Here's a few things that stuck out to me at the show:

  • the TA Bootcamp was bigger and more badass than ever. We're not afraid to tackle the controversial subjects, from a rigging system in Max to processing budget reports! By all means check out the bootcamp sessions on the GDC vault(link) when they go up in a month or so.
  • the animation bootcamp has also grown into a big treasure trove of great information. If your job involves supporting animation, you should check it out and make sure you know what the animators care about when they aren't whining about where you put the sliders or the shape of your nurbs handles.
  • PBR Rendering has definitely become ubiquitious -- now that Unity, UE, Crytek and Stingray are all offering PBR it's going to be the AAA standard in a year or two if it's not already. I suspect that mobile will stay with conventional forward-rendered shaders for a while yet -- Marmoset's Skyshop(link) is beautiful and all but it labors to render a single model at speed on my iPad -- but I would not be suprised to see cheap-ass versions of the PBR workflow being ported back to mobile either. Start getting ready to pronounce 'metallicity' a lot, and while you're at it check out the talks from Certain Affinity at the TA bootcamp on their PBR pipeline, as well as last year's Order 1886 rendering talk.
  • Almost as can't-swing-a-dead-cat common as PBR was Substance from Allegorithmic. Lots of sightings in talks and in various booths around the show floor. One thing I picked up from their sponsored talk: the batch tools in Substance are python-scriptable, and include notification callbacks for things like texture changes: this could be a very useful trick for the perennially unkempt fringes of the pipeline. I expect I'll have a blog post on this one in the near future once I learn what's going on (or, more characteristically, before I learn what's going on).
  • I think a lot of TA's will find some value in this book from David Lightbown:
     His talk was great, with insights into many of the things we often get backwards in tool development.
  • VR, VR, VR.  Yadda yadda.

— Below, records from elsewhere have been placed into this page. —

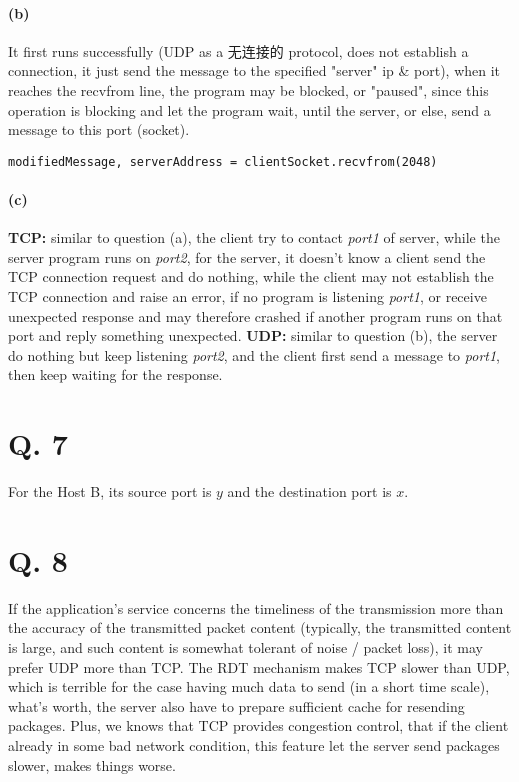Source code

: \documentclass[onecolumn, oneside, ctexart]{SUSTechHomework}
\begin{document}
\paragraph{(b)}
It first runs successfully (UDP as a 无连接的 protocol, does not establish a connection, it just send the message to the specified "server" ip \& port), when it reaches the recvfrom line, the program may be blocked, or "paused", since this operation is blocking and let the program wait, until the server, or else, send a message to this port (socket).
\begin{verbatim}
modifiedMessage, serverAddress = clientSocket.recvfrom(2048)
\end{verbatim}

\paragraph{(c)}
\textbf{TCP:} similar to question (a), the client try to contact \textit{port1} of server, while the server program runs on \textit{port2}, for the server, it doesn't know a client send the TCP connection request and do nothing, while the client may not establish the TCP connection and raise an error, if no program is listening \textit{port1}, or receive unexpected response and may therefore crashed if another program runs on that port and reply something unexpected. \textbf{UDP:} similar to question (b), the server do nothing but keep listening \textit{port2}, and the client first send a message to \textit{port1}, then keep waiting for the response.

\section*{Q. 7}
For the Host B, its source port is $y$ and the destination port is $x$.

\section*{Q. 8}
If the application's service concerns the timeliness of the transmission more than the accuracy of the transmitted packet content (typically, the transmitted content is large, and such content is somewhat tolerant of noise / packet loss), it may prefer UDP more than TCP. The RDT mechanism makes TCP slower than UDP, which is terrible for the case having much data to send (in a short time scale), what's worth, the server also have to prepare sufficient cache for resending packages. Plus, we knows that TCP provides congestion control, that if the client already in some bad network condition, this feature let the server send packages slower, makes things worse.
\end{document}
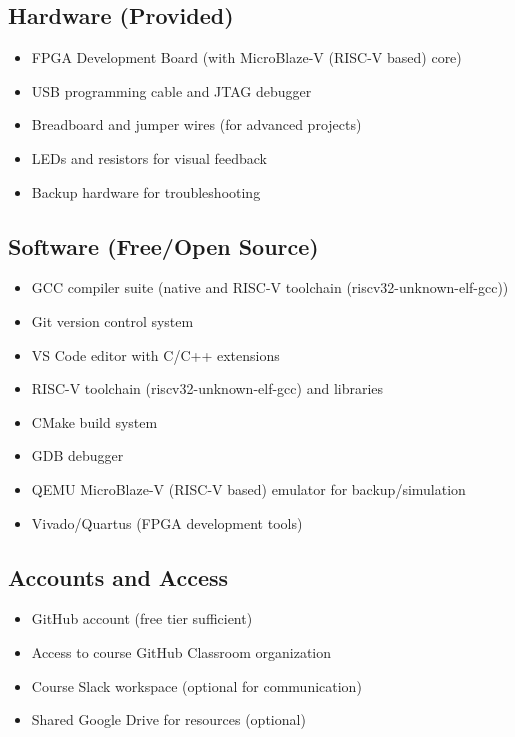 \documentclass[11pt,a4paper]{article}
\begin{document}
\subsection{Hardware (Provided)}
\begin{itemize}
    \item FPGA Development Board (with MicroBlaze-V (RISC-V based) core)
    \item USB programming cable and JTAG debugger
    \item Breadboard and jumper wires (for advanced projects)
    \item LEDs and resistors for visual feedback
    \item Backup hardware for troubleshooting
\end{itemize}

\subsection{Software (Free/Open Source)}
\begin{itemize}
    \item GCC compiler suite (native and RISC-V toolchain (riscv32-unknown-elf-gcc))
    \item Git version control system
    \item VS Code editor with C/C++ extensions
    \item RISC-V toolchain (riscv32-unknown-elf-gcc) and libraries
    \item CMake build system
    \item GDB debugger
    \item QEMU MicroBlaze-V (RISC-V based) emulator for backup/simulation
    \item Vivado/Quartus (FPGA development tools)
\end{itemize}

\subsection{Accounts and Access}
\begin{itemize}
    \item GitHub account (free tier sufficient)
    \item Access to course GitHub Classroom organization
    \item Course Slack workspace (optional for communication)
    \item Shared Google Drive for resources (optional)
\end{itemize}
\end{document}

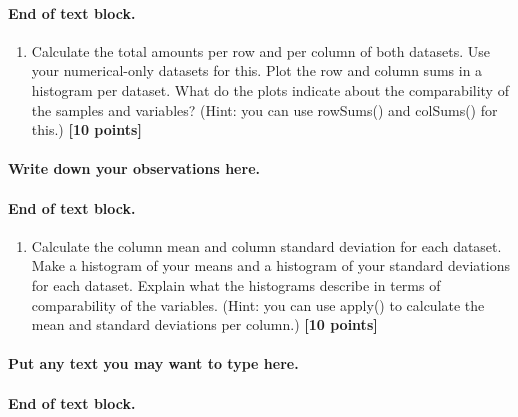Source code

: \documentclass[
]{article}
\providecommand{\tightlist}{%
  \setlength{\itemsep}{0pt}\setlength{\parskip}{0pt}}
\begin{document}
\hypertarget{end-of-text-block.-2}{%
\paragraph{End of text block.}\label{end-of-text-block.-2}}

\begin{enumerate}
\def\labelenumi{\Alph{enumi})}
\setcounter{enumi}{2}
\tightlist
\item
  Calculate the total amounts per row and per column of both datasets.
  Use your numerical-only datasets for this. Plot the row and column
  sums in a histogram per dataset. What do the plots indicate about the
  comparability of the samples and variables? (Hint: you can use
  rowSums() and colSums() for this.) \textbf{{[}10 points{]}}
\end{enumerate}

\hypertarget{write-down-your-observations-here.}{%
\paragraph{Write down your observations
here.}\label{write-down-your-observations-here.}}

\hypertarget{end-of-text-block.-3}{%
\paragraph{End of text block.}\label{end-of-text-block.-3}}

\begin{enumerate}
\def\labelenumi{\Alph{enumi})}
\setcounter{enumi}{3}
\tightlist
\item
  Calculate the column mean and column standard deviation for each
  dataset. Make a histogram of your means and a histogram of your
  standard deviations for each dataset. Explain what the histograms
  describe in terms of comparability of the variables. (Hint: you can
  use apply() to calculate the mean and standard deviations per column.)
  \textbf{{[}10 points{]}}
\end{enumerate}

\hypertarget{put-any-text-you-may-want-to-type-here.-2}{%
\paragraph{Put any text you may want to type
here.}\label{put-any-text-you-may-want-to-type-here.-2}}

\hypertarget{end-of-text-block.-4}{%
\paragraph{End of text block.}\label{end-of-text-block.-4}}
\end{document}
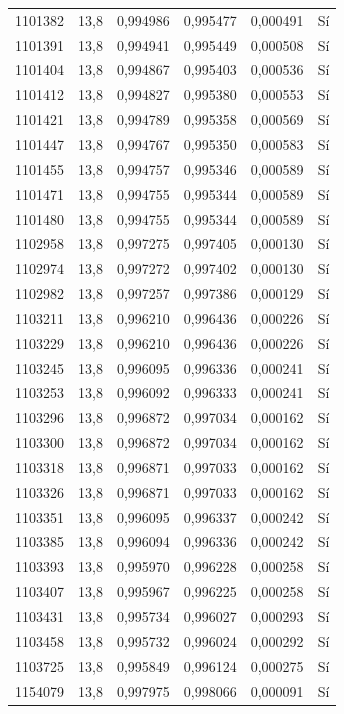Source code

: \begin{longtable}{lccccc}
1101382 & 13,8 & 0,994986 & 0,995477 & 0,000491 & Sí \\
1101391 & 13,8 & 0,994941 & 0,995449 & 0,000508 & Sí \\
1101404 & 13,8 & 0,994867 & 0,995403 & 0,000536 & Sí \\
1101412 & 13,8 & 0,994827 & 0,995380 & 0,000553 & Sí \\
1101421 & 13,8 & 0,994789 & 0,995358 & 0,000569 & Sí \\
1101447 & 13,8 & 0,994767 & 0,995350 & 0,000583 & Sí \\
1101455 & 13,8 & 0,994757 & 0,995346 & 0,000589 & Sí \\
1101471 & 13,8 & 0,994755 & 0,995344 & 0,000589 & Sí \\
1101480 & 13,8 & 0,994755 & 0,995344 & 0,000589 & Sí \\
1102958 & 13,8 & 0,997275 & 0,997405 & 0,000130 & Sí \\
1102974 & 13,8 & 0,997272 & 0,997402 & 0,000130 & Sí \\
1102982 & 13,8 & 0,997257 & 0,997386 & 0,000129 & Sí \\
1103211 & 13,8 & 0,996210 & 0,996436 & 0,000226 & Sí \\
1103229 & 13,8 & 0,996210 & 0,996436 & 0,000226 & Sí \\
1103245 & 13,8 & 0,996095 & 0,996336 & 0,000241 & Sí \\
1103253 & 13,8 & 0,996092 & 0,996333 & 0,000241 & Sí \\
1103296 & 13,8 & 0,996872 & 0,997034 & 0,000162 & Sí \\
1103300 & 13,8 & 0,996872 & 0,997034 & 0,000162 & Sí \\
1103318 & 13,8 & 0,996871 & 0,997033 & 0,000162 & Sí \\
1103326 & 13,8 & 0,996871 & 0,997033 & 0,000162 & Sí \\
1103351 & 13,8 & 0,996095 & 0,996337 & 0,000242 & Sí \\
1103385 & 13,8 & 0,996094 & 0,996336 & 0,000242 & Sí \\
1103393 & 13,8 & 0,995970 & 0,996228 & 0,000258 & Sí \\
1103407 & 13,8 & 0,995967 & 0,996225 & 0,000258 & Sí \\
1103431 & 13,8 & 0,995734 & 0,996027 & 0,000293 & Sí \\
1103458 & 13,8 & 0,995732 & 0,996024 & 0,000292 & Sí \\
1103725 & 13,8 & 0,995849 & 0,996124 & 0,000275 & Sí \\
1154079 & 13,8 & 0,997975 & 0,998066 & 0,000091 & Sí \\

\end{longtable}
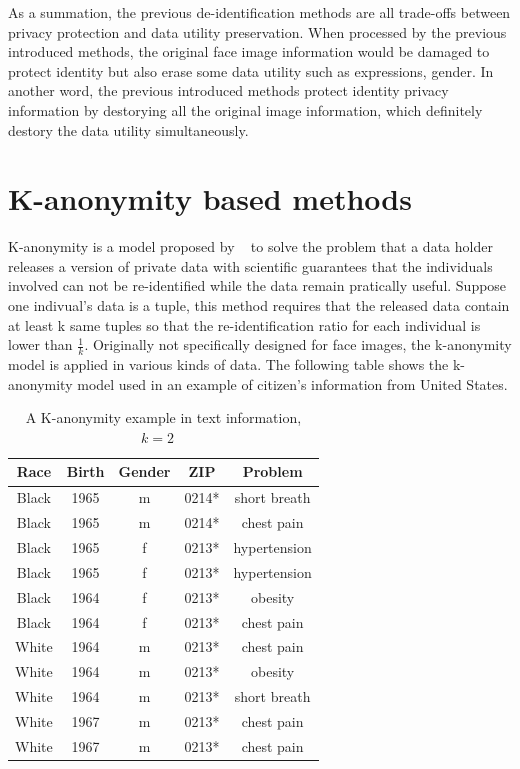 	\par
	As a summation, the previous de-identification methods are all trade-offs between privacy protection and data utility preservation. When processed by the previous introduced methods, the original face image information would be damaged to protect identity but also erase some data utility such as expressions, gender. In another word, the previous introduced methods protect identity privacy information by destorying all the original image information, which definitely destory the data utility simultaneously. 

\section{K-anonymity based methods}
	K-anonymity is a model proposed by ~\cite{Sweeney02} to solve the problem that a data holder releases a version of private data with scientific guarantees that the individuals involved can not be re-identified while the data remain pratically useful. Suppose one indivual's data is a tuple, this method requires that the released data contain at least k same tuples so that the re-identification ratio for each individual is lower than $\frac{1}{k}$. Originally not specifically designed for face images, the k-anonymity model is applied in various kinds of data. The following table shows the k-anonymity model used in an example of citizen's information from United States. 
		\begin{table}[!htb]
		\centering
			\begin{tabular}{|c|c|c|c|c|}
				\hline
				\textbf{Race} & \textbf{Birth} & \textbf{Gender} & \textbf{ZIP} & \textbf{Problem} \\
				\hline
				Black & 1965 & m & 0214* & short breath \\
				\hline
				Black & 1965 & m & 0214* & chest pain \\
				\hline
				Black & 1965 & f & 0213* & hypertension \\
				\hline
				Black & 1965 & f & 0213* & hypertension \\
				\hline
				Black & 1964 & f & 0213* & obesity \\
				\hline
				Black & 1964 & f & 0213* & chest pain \\
				\hline
				White & 1964 & m & 0213* & chest pain \\
				\hline
				White & 1964 & m & 0213* & obesity \\
				\hline
				White & 1964 & m & 0213* & short breath \\
				\hline
				White & 1967 & m & 0213* & chest pain \\
				\hline
				White & 1967 & m & 0213* & chest pain \\
				\hline
			\end{tabular}
			\caption{A K-anonymity example in text information, $k = 2$ ~\cite{Sweeney02}} 
		\end{table}	

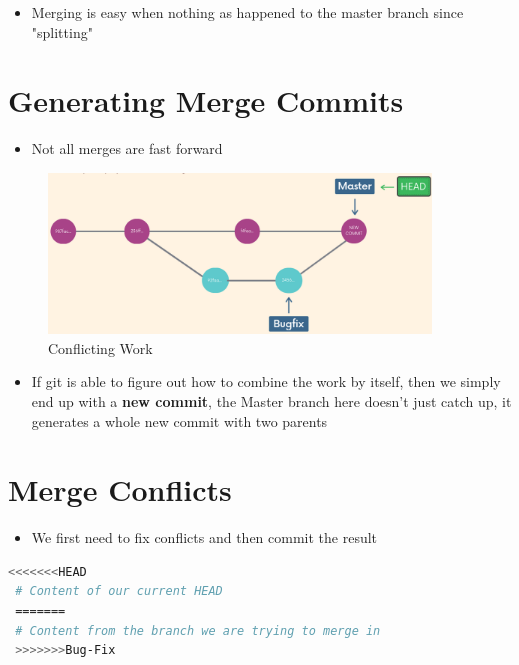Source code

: \documentclass{report}
\begin{document}
\begin{itemize}
	\item Merging is easy when nothing as happened to the master branch since "splitting"
\end{itemize}


\section{Generating Merge Commits}
\begin{itemize}
	\item Not all merges are fast forward
\end{itemize}
\begin{figure}[H] 
	 \centering 
	 \includegraphics[width=4in]{screenshots/2022-07-01T21-35-16Z.png} 
	 \caption{Conflicting Work} 
 \end{figure}

 \begin{itemize}
	 \item If git is able to figure out how to combine the work by itself, then we simply end up with a \textbf{new commit}, the Master branch here doesn't just catch up, it generates a whole new commit with two parents
 \end{itemize}


 \section{Merge Conflicts}

 \begin{itemize}
 	\item We first need to fix conflicts and then commit the result
 \end{itemize}

 \begin{tcolorbox}[title=Conflicts Markers,colback=backcolour]
 \begin{lstlisting}[language=bash]
 <<<<<<<HEAD
 # Content of our current HEAD
 =======
 # Content from the branch we are trying to merge in
 >>>>>>>Bug-Fix
 \end{lstlisting}
 \end{tcolorbox}
\end{document}
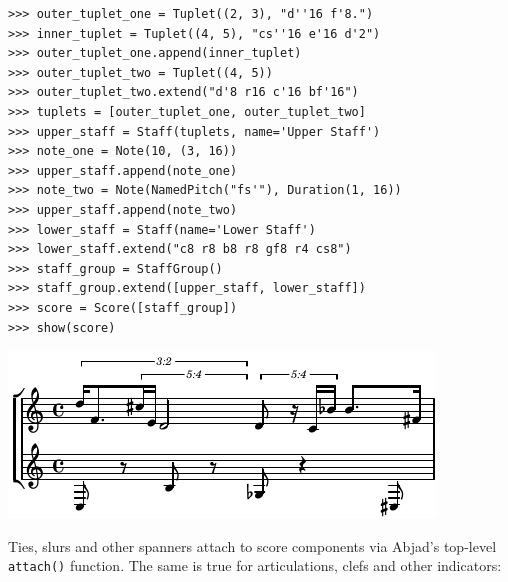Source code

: \documentclass{article}
\begin{document}
\begin{lstlisting}
>>> outer_tuplet_one = Tuplet((2, 3), "d''16 f'8.")
>>> inner_tuplet = Tuplet((4, 5), "cs''16 e'16 d'2")
>>> outer_tuplet_one.append(inner_tuplet)
>>> outer_tuplet_two = Tuplet((4, 5))
>>> outer_tuplet_two.extend("d'8 r16 c'16 bf'16")
>>> tuplets = [outer_tuplet_one, outer_tuplet_two]
>>> upper_staff = Staff(tuplets, name='Upper Staff')
>>> note_one = Note(10, (3, 16))
>>> upper_staff.append(note_one)
>>> note_two = Note(NamedPitch("fs'"), Duration(1, 16))
>>> upper_staff.append(note_two)
>>> lower_staff = Staff(name='Lower Staff')
>>> lower_staff.extend("c8 r8 b8 r8 gf8 r4 cs8")
>>> staff_group = StaffGroup()
>>> staff_group.extend([upper_staff, lower_staff])
>>> score = Score([staff_group])
>>> show(score)
\end{lstlisting}
\includegraphics{assets/lilypond-45865c9ff19c72c1c9f7a6f4234e8546.pdf}

\noindent Ties, slurs and other spanners attach to score components via Abjad's
top-level \texttt{attach()} function. The same is true for articulations, clefs
and other indicators:

\end{document}
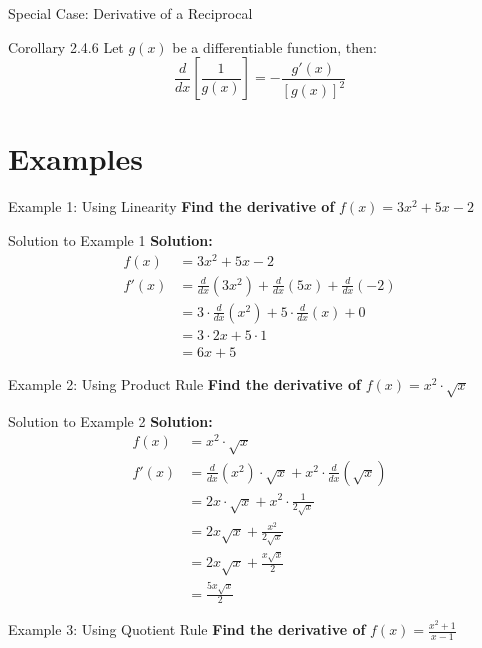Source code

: \documentclass[aspectratio=169]{beamer}
\begin{document}
\begin{frame}{Special Case: Derivative of a Reciprocal}
\begin{block}{Corollary 2.4.6}
Let $g(x)$ be a differentiable function, then:
\[
\frac{d}{dx}\left[\frac{1}{g(x)}\right] = -\frac{g'(x)}{[g(x)]^2}
\]
\end{block}
\end{frame}

\section{Examples}

\begin{frame}{Example 1: Using Linearity}
\textbf{Find the derivative of } $f(x) = 3x^2 + 5x - 2$
\end{frame}

\begin{frame}{Solution to Example 1}
\textbf{Solution:}
\[
\begin{aligned}
  f(x) &= 3x^2 + 5x - 2 \\
  f'(x) &= \frac{d}{dx}(3x^2) + \frac{d}{dx}(5x) + \frac{d}{dx}(-2) \\
  &= 3 \cdot \frac{d}{dx}(x^2) + 5 \cdot \frac{d}{dx}(x) + 0 \\
  &= 3 \cdot 2x + 5 \cdot 1 \\
  &= 6x + 5
\end{aligned}
\]
\end{frame}

\begin{frame}{Example 2: Using Product Rule}
\textbf{Find the derivative of } $f(x) = x^2 \cdot \sqrt{x}$
\end{frame}

\begin{frame}{Solution to Example 2}
\textbf{Solution:}
\[
\begin{aligned}
  f(x) &= x^2 \cdot \sqrt{x} \\
  f'(x) &= \frac{d}{dx}(x^2) \cdot \sqrt{x} + x^2 \cdot \frac{d}{dx}(\sqrt{x}) \\
  &= 2x \cdot \sqrt{x} + x^2 \cdot \frac{1}{2\sqrt{x}} \\
  &= 2x\sqrt{x} + \frac{x^2}{2\sqrt{x}} \\
  &= 2x\sqrt{x} + \frac{x\sqrt{x}}{2} \\
  &= \frac{5x\sqrt{x}}{2}
\end{aligned}
\]
\end{frame}

\begin{frame}{Example 3: Using Quotient Rule}
\textbf{Find the derivative of } $f(x) = \frac{x^2 + 1}{x - 1}$
\end{frame}
\end{document}
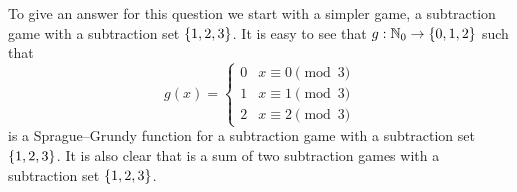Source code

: To give an answer for this question we start with a simpler game,
a subtraction game with a subtraction set $\set{1, 2, 3}$. It is easy to see
that $g : \N_0 \to \set{0, 1, 2}$ such that
\[
  g(x) =
  \begin{cases}
      0 & x \equiv 0 \pmod{3} \\
      1 & x \equiv 1 \pmod{3} \\
      2 & x \equiv 2 \pmod{3}
  \end{cases}
\]
is a Sprague--Grundy function for a subtraction game with a subtraction set
$\set{1, 2, 3}$.
It is also clear that  is a sum of
two subtraction games with a subtraction set $\set{1, 2, 3}$.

I'm not jaded, just a little motion sick.  Although that will all be better once I get a virtual nose.  Bootcamp FTW!
About the only disappointing thing about the show was the lack of really stunning tech talks (fair disclaimer: between meetings and checking out talks I helped out with, I didn't see as many talks as I'd have liked to). The only graphics talk I found really compelling was from Q-Games on their bizarro Stalinist platformer The Tomorrow Children.


The renderer does some really interesting non-standard tricks. It's got a real-time 3-bounce GI system, using a hardware voxel representation of the world -- I think even the Enlighten middleware (used in Battlefield, for example) only does a single bounce. They also use what seems like a volumetric method for doing sub-surface scattering that does an amazing job for things like icebergs and waxy surfaces: unlike all the conventional screen space tricks it renders the effects of light sources (including indirect sources) behind a surface. The techniques looked hellaciously complicated, but the results were pretty impressive and visually unique.

I'm sure I'll come up with some more stuff as I sort through my notes, but there's a quick set of expressions from a great show. Hope to see you all there next year!